> [Problem details]: Type out the data again, word for word and in full.

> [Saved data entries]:

• • • • • • •

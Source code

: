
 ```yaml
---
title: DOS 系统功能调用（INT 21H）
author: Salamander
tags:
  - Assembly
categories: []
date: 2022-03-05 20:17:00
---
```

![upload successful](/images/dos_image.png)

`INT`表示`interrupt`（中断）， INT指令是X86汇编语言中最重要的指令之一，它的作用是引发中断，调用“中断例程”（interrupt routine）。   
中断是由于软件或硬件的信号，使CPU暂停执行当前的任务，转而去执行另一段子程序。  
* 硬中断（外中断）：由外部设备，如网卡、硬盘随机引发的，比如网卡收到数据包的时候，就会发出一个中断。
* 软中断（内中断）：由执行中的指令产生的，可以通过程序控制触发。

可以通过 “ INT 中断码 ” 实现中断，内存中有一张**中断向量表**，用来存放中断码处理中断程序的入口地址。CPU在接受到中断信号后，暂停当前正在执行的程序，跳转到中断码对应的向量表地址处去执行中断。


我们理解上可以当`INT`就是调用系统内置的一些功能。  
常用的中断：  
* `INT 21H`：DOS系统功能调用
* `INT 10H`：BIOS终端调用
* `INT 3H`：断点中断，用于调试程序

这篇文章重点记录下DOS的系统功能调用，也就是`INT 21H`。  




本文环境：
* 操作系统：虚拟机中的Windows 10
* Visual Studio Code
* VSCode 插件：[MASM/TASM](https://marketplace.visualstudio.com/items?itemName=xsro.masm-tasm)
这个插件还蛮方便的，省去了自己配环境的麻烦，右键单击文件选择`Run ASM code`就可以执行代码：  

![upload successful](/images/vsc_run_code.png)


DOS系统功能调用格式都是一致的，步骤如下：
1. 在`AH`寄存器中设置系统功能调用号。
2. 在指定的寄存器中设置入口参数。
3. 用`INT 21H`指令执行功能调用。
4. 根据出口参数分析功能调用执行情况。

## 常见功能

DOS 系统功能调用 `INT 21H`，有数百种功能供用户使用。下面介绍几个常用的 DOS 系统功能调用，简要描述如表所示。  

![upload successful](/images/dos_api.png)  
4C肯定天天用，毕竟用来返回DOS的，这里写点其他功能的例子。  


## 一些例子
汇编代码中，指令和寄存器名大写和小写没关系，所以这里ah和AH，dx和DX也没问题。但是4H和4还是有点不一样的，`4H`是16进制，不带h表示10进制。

• • • • • • •

> [Answer to this problem]:
Source code

:
 ```yaml
---
title: DOS 系统功能调用（INT 21H）
author: Salamander
tags:
  - Assembly
categories: []
date: 2022-03-05 20:17:00
---
```

![upload successful](/images/dos_image.png)

`INT`表示`interrupt`（中断）， INT指令是X86汇编语言中最重要的指令之一，它的作用是引发中断，调用“中断例程”（interrupt routine）。   
中断是由于软件或硬件的信号，使CPU暂停执行当前的任务，转而去执行另一段子程序。  
* 硬中断（外中断）：由外部设备，如网卡、硬盘随机引发的，比如网卡收到数据包的时候，就会发出一个中断。
* 软中断（内中断）：由执行中的指令产生的，可以通过程序控制触发。

可以通过 “ INT 中断码 ” 实现中断，内存中有一张**中断向量表**，用来存放中断码处理中断程序的入口地址。CPU在接受到中断信号后，暂停当前正在执行的程序，跳转到中断码对应的向量表地址处去执行中断。


我们理解上可以当`INT`就是调用系统内置的一些功能。  
常用的中断：  
* `INT 21H`：DOS系统功能调用
* `INT 10H`：BIOS终端调用
* `INT 3H`：断点中断，用于调试程序

这篇文章重点记录下DOS的系统功能调用，也就是`INT 21H`。  




本文环境：
* 操作系统：虚拟机中的Windows 10
* Visual Studio Code
* VSCode 插件：[MASM/TASM](https://marketplace.visualstudio.com/items?itemName=xsro.masm-tasm)
这个插件还蛮方便的，省去了自己配环境的麻烦，右键单击文件选择`Run ASM code`就可以执行代码：  

![upload successful](/images/vsc_run_code.png)


DOS系统功能调用格式都是一致的，步骤如下：
1. 在`AH`寄存器中设置系统功能调用号。
2. 在指定的寄存器中设置入口参数。
3. 用`INT 21H`指令执行功能调用。
4. 根据出口参数分析功能调用执行情况。

## 常见功能

DOS 系统功能调用 `INT 21H`，有数百种功能供用户使用。下面介绍几个常用的 DOS 系统功能调用，简要描述如表所示。  

![upload successful](/images/dos_api.png)  
4C肯定天天用，毕竟用来返回DOS的，这里写点其他功能的例子。  


## 一些例子
汇编代码中，指令和寄存器名大写和小写没关系，所以这里ah和AH，dx和DX也没问题。但是4H和4还是有点不一样的，`4H`是16进制，不带h表示10进制。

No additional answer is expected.